Certainly the three payment protection insurance (PPI) providers who were recently 'named and shamed' and collectively fined over £740,000 for failing to treat customers fairly and breaches regarding cold calling will disagree that the FSA is 'ineffective'.

However, there does appear to be a 'malaise' among consumer groups and the public when it comes to financial services. Times are changing and those needing insurance no longer head straight for an intermediary.

The broker v direct argument has always been that the level of personal service and advice is better from an intermediary than a direct writer, but given the increasing criticisms from consumer groups and the FSA's recent finings, are brokers really best?

There's general mistrust and suspicion of those working in this sector, and this was not helped when Which? published its September 2006 mystery shopping findings and reported that out of 57 financial advisors, less than a third reached their expected benchmark for good advice.

Retirement savings
While those in the general insurance market will counter that the financial advice in question concerned saving for retirement and income protection so has 'nothing to do with them', I advise that is has everything to do with you. Those giving advice within a financial services context are being tarred with the same brush making the mystery shopping subject matter irrelevant.

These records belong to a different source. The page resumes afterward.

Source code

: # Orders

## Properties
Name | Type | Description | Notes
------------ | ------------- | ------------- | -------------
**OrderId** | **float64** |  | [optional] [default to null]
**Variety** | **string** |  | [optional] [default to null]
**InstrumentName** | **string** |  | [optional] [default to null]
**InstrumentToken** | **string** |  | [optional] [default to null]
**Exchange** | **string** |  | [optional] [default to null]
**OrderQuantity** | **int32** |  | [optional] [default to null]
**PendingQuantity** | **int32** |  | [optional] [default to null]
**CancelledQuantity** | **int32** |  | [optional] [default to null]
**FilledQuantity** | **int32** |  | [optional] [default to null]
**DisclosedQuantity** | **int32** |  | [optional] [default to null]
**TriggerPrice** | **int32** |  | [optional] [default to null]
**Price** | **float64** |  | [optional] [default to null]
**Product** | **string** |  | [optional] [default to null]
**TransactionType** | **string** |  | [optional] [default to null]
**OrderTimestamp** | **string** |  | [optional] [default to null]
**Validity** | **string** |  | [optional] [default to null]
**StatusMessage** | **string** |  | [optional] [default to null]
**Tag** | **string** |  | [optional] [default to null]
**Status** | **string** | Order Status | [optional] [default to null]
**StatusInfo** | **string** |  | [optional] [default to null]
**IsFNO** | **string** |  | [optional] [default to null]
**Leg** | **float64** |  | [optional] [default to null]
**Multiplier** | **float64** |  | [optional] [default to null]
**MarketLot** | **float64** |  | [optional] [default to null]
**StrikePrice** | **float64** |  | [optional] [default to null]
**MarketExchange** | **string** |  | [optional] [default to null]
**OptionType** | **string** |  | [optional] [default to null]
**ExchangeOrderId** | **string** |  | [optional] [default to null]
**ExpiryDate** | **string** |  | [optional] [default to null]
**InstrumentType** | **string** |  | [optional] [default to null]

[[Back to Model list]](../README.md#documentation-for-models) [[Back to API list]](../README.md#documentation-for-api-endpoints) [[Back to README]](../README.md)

Consumers are constantly told to shop around, and the media and internet have all contributed to greater education and awareness. Only last year the ABI called for measures to help people understand more about the products on sale and choices available to them. Although this was within the context of PPI sales, no one can deny this message applies to all areas of insurance.

It's not just direct writers who are exponents of the non-advised route. Leading insurers will be the first to admit that they positively encourage consumers to shop around in areas that have traditionally been a broker's stronghold. Look at the number of insurers who in recent years have unveiled 'packages' to encourage those who require commercial cover to 'deal direct'. Insurers will advocate that all distribution channels have a place in our market, and they're right. But it doesn't take away the fact that they too are cutting out that 'middleman' and reducing the cash going into the brokers coffers.

Premiums are cheaper direct and if this means general insurance is more accessible and affordable to a wider audience then shouldn't this be applauded?

I concede that in more complex and niche areas of insurance, brokers are crucial, but in other sectors, the internet is the way forward.

In September last year, the group chief executive of Aviva, Richard Harvey, discussed how he felt the shape of business was changing. He believes advancing technology means that fewer people and property are needed and outlines how well-informed customers feel confident about self-service shopping and increasingly go online. My sentiments exactly.

The principle of advice and service being far more important than price has been debated many times.

However, when an internet provider is including 24/7 claims phone lines, legal, tax and risk advice helplines, legal protection websites and employment manuals within its standard commercial cover, as well as substantial discounts – there's no argument, the writing's on the wall for the broker.

And this doesn't just apply to the commercial sector. It's widely recognised that consumers benefit from saving money by buying a range of non-advisory products via the internet at considerable discounts, with access to a wealth of 'advisers' should they need to do so.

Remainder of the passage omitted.